Lingua: arabo. Vi racconterò una storia: quando abbiamo lasciato la Turchia eravamo un gruppo di 30 persone. Loro ci dissero che avremmo viaggiato in una grande nave turistica. In realtà si trattava di un gommone che poteva trasportare massimo dieci persone e loro ci costrinsero ad imbarcarci tutti e i trafficanti di uomini ci requisirono i nostri soldi. Il gommone iniziò a navigare nelle acque territoriali turche ma dopo poco si fermò nelle acque greche.
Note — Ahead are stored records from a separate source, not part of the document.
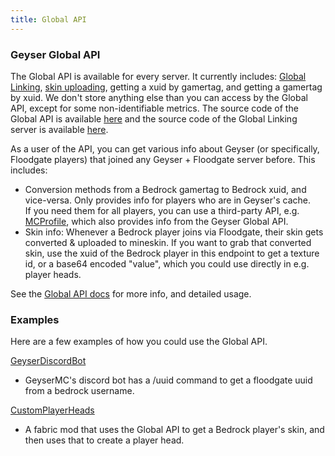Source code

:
 ```yaml
---
title: Global API
---
```


### Geyser Global API
The Global API is available for every server. It currently includes: [Global Linking](/floodgate/linking/#what-is-global-linking), [skin uploading](/floodgate/features/#what-is-skin-uploading), getting a xuid by gamertag, and getting a gamertag by xuid.
We don't store anything else than you can access by the Global API, except for some non-identifiable metrics. The source code of the Global API is available [here](https://github.com/GeyserMC/global_api) and the source code of the Global Linking server is available [here](https://github.com/GeyserMC/GlobalLinkServer).

As a user of the API, you can get various info about Geyser (or specifically, Floodgate players) that joined any Geyser + Floodgate server before. This includes:
- Conversion methods from a Bedrock gamertag to Bedrock xuid, and vice-versa. Only provides info for players who are in Geyser's cache. <br>
  If you need them for all players, you can use a third-party API, e.g. [MCProfile](https://mcprofile.io/endpoints), which also provides info from the Geyser Global API.
- Skin info: Whenever a Bedrock player joins via Floodgate, their skin gets converted & uploaded to mineskin. If you want to grab that converted skin, use the xuid of the Bedrock player in this endpoint to get a texture id, or a base64 encoded "value", which you could use directly in e.g. player heads.

See the [Global API docs](https://api.geysermc.org/docs) for more info, and detailed usage.

### Examples
Here are a few examples of how you could use the Global API. <br>

[GeyserDiscordBot](https://github.com/GeyserMC/GeyserDiscordBot/blob/master/src/main/java/org/geysermc/discordbot/commands/FloodgateUuidCommand.java) 
- GeyserMC's discord bot has a /uuid command to get a floodgate uuid from a bedrock username. <br>

[CustomPlayerHeads](https://github.com/onebeastchris/customplayerheads/blob/master/src/main/java/net/onebeastofchris/customplayerheads/utils/PlayerUtils.java#L54-L72)
- A fabric mod that uses the Global API to get a Bedrock player's skin, and then uses that to create a player head.

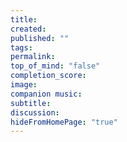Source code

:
 ```yaml
---
title:
created:
published: ""
tags:
permalink:
top_of_mind: "false"
completion_score:
image:
companion music:
subtitle:
discussion:
hideFromHomePage: "true"
---
```

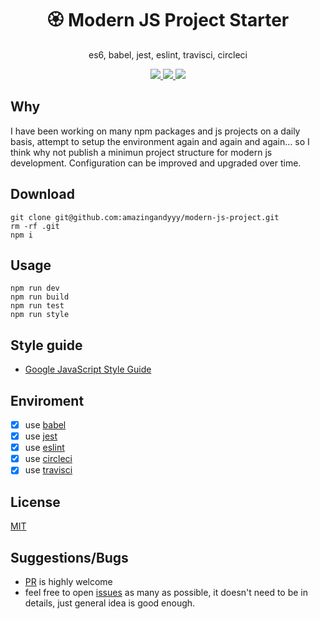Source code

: <h1 align="center">
🏵️ Modern JS Project Starter
</h1>
<p align="center">
es6, babel, jest, eslint, travisci, circleci
</p>

<p align="center">
   <a href="https://travis-ci.com/amazingandyyy/modern-js-project">
      <img src="https://travis-ci.com/amazingandyyy/modern-js-project.svg?branch=master" />
   </a>
   <a href="https://github.com/amazingandyyy/modern-js-project/blob/master/LICENSE">
      <img src="https://img.shields.io/badge/License-MIT-green.svg" />
   </a>
   <a href="https://circleci.com/gh/amazingandyyy/modern-js-project">
      <img src="https://circleci.com/gh/amazingandyyy/modern-js-project.svg?style=svg" />
   </a>
</p>

## Why

I have been working on many npm packages and js projects on a daily basis, attempt to setup the environment again and again and again... so I think why not publish a minimun project structure for modern js development. Configuration can be improved and upgraded over time.

## Download

```terminal
git clone git@github.com:amazingandyyy/modern-js-project.git
rm -rf .git
npm i
```

## Usage

```terminal
npm run dev
npm run build
npm run test
npm run style
```

## Style guide

- [Google JavaScript Style Guide
](https://google.github.io/styleguide/jsguide.html)

## Enviroment

- [x] use [babel](https://babeljs.io/setup)
- [x] use [jest](https://jestjs.io/docs/en/getting-started)
- [x] use [eslint](https://eslint.org/docs/user-guide/getting-started)
- [x] use [circleci](https://circleci.com/)
- [x] use [travisci](https://travis-ci.com/)

## License

[MIT](https://raw.githubusercontent.com/amazingandyyy/modern-js-project/master/license)

## Suggestions/Bugs

- [PR](https://github.com/amazingandyyy/modern-js-project/pulls) is highly welcome
- feel free to open [issues](https://github.com/amazingandyyy/modern-js-project/issues) as many as possible, it doesn't need to be in details, just general idea is good enough.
Dopo dieci minuti con un telefono GPS abbiamo chiamato la guardia costiera greca. Loro identificarono la nostra posizione e ci dissero che sarebbero venuti a salvarci il prima possibile. Noi eravamo trenta persone, comprese donne e un bambino molto piccolo. Dopo 20 minuti la guardia costiera arrivò e ci salvò tutti tranne una persona che annegò in mare. Non riuscirono a recuperare il corpo. Il suo nome era Mohammad Hagi, era siriano, ed è morto l’11/09/2015. Questa è la mia storia. I miei rispetti. Come la maggior parte dei migranti che scelgono la rotta balcanica attraversando il mare che divide la Turchia dalla Grecia, quest’uomo ha pagato i trafficanti per raggiungere Lesbo. I prezzi sono stabiliti dalla mafia che si occupa di questo business in Turchia. Un adulto paga 1100 €, i bambini 700 €. Questi sono i prezzi per un posto in un gommone. Non c’è il pilota e il comando viene dato ad uno dei passeggeri. Il viaggio in mare dovrebbe durare 40 minuti, ma per un equipaggio impreparato come questo i 40 minuti si trasformano in ore.